**Exercise:** With the pictures left out, write out the records verbatim.

**Source data:**

◇ ◇ ◇ ◇ ◇ ◇ ◇

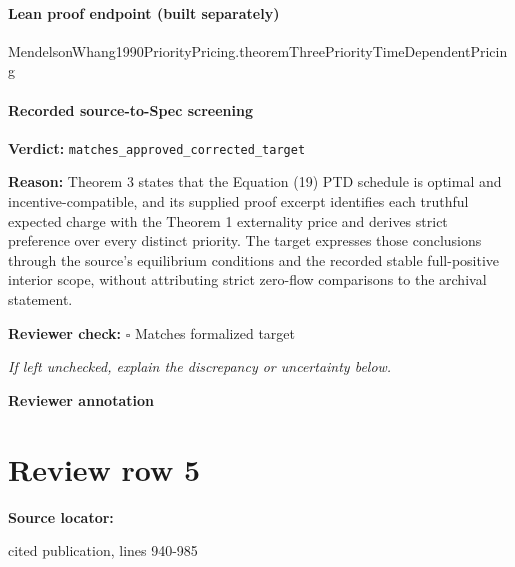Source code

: \documentclass[10pt]{article}
\newcommand{\reviewerbox}{%
  \par\noindent\fbox{\parbox{0.96\linewidth}{\rule{0pt}{0.38in}}}\par
}
\newcommand{\reviewmatch}[1]{%
  \par\noindent\textbf{Reviewer check:} $\square$\; #1\par
  \noindent\emph{If left unchecked, explain the discrepancy or uncertainty below.}\par
}
\begin{document}
\paragraph{Lean proof endpoint (built separately)}\begin{ReviewVerbatim}
MendelsonWhang1990PriorityPricing.theoremThreePriorityTimeDependentPricing
\end{ReviewVerbatim}

\paragraph{Recorded source-to-Spec screening}
\textbf{Verdict:} \texttt{matches\_approved\_corrected\_target}
\\
{\raggedright
\textbf{Reason:} Theorem 3 states that the Equation (19) PTD schedule is optimal and incentive-\allowbreak{}compatible, and its supplied proof excerpt identifies each truthful expected charge with the Theorem 1 externality price and derives strict preference over every distinct priority.\allowbreak{}  The target expresses those conclusions through the source's equilibrium conditions and the recorded stable full-\allowbreak{}positive interior scope, without attributing strict zero-\allowbreak{}flow comparisons to the archival statement.\allowbreak{}
\par}
\reviewmatch{Matches formalized target}
\noindent\textbf{Reviewer annotation}\par
\reviewerbox
\clearpage
\hypertarget{source-claim-324a284201e724f2}{}
\section*{Review row 5}
\textbf{Source locator:} {\footnotesize\raggedright cited publication, lines 940-\allowbreak{}985\par}
\end{document}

◇ ◇ ◇ ◇ ◇ ◇ ◇

**Result for this task:**
Source code

: \documentclass[10pt]{article}
\newcommand{\reviewerbox}{%
  \par\noindent\fbox{\parbox{0.96\linewidth}{\rule{0pt}{0.38in}}}\par
}
\newcommand{\reviewmatch}[1]{%
  \par\noindent\textbf{Reviewer check:} $\square$\; #1\par
  \noindent\emph{If left unchecked, explain the discrepancy or uncertainty below.}\par
}
\begin{document}
\paragraph{Lean proof endpoint (built separately)}\begin{ReviewVerbatim}
MendelsonWhang1990PriorityPricing.theoremThreePriorityTimeDependentPricing
\end{ReviewVerbatim}

\paragraph{Recorded source-to-Spec screening}
\textbf{Verdict:} \texttt{matches\_approved\_corrected\_target}
\\
{\raggedright
\textbf{Reason:} Theorem 3 states that the Equation (19) PTD schedule is optimal and incentive-\allowbreak{}compatible, and its supplied proof excerpt identifies each truthful expected charge with the Theorem 1 externality price and derives strict preference over every distinct priority.\allowbreak{}  The target expresses those conclusions through the source's equilibrium conditions and the recorded stable full-\allowbreak{}positive interior scope, without attributing strict zero-\allowbreak{}flow comparisons to the archival statement.\allowbreak{}
\par}
\reviewmatch{Matches formalized target}
\noindent\textbf{Reviewer annotation}\par
\reviewerbox
\clearpage
\hypertarget{source-claim-324a284201e724f2}{}
\section*{Review row 5}
\textbf{Source locator:} {\footnotesize\raggedright cited publication, lines 940-\allowbreak{}985\par}
\end{document}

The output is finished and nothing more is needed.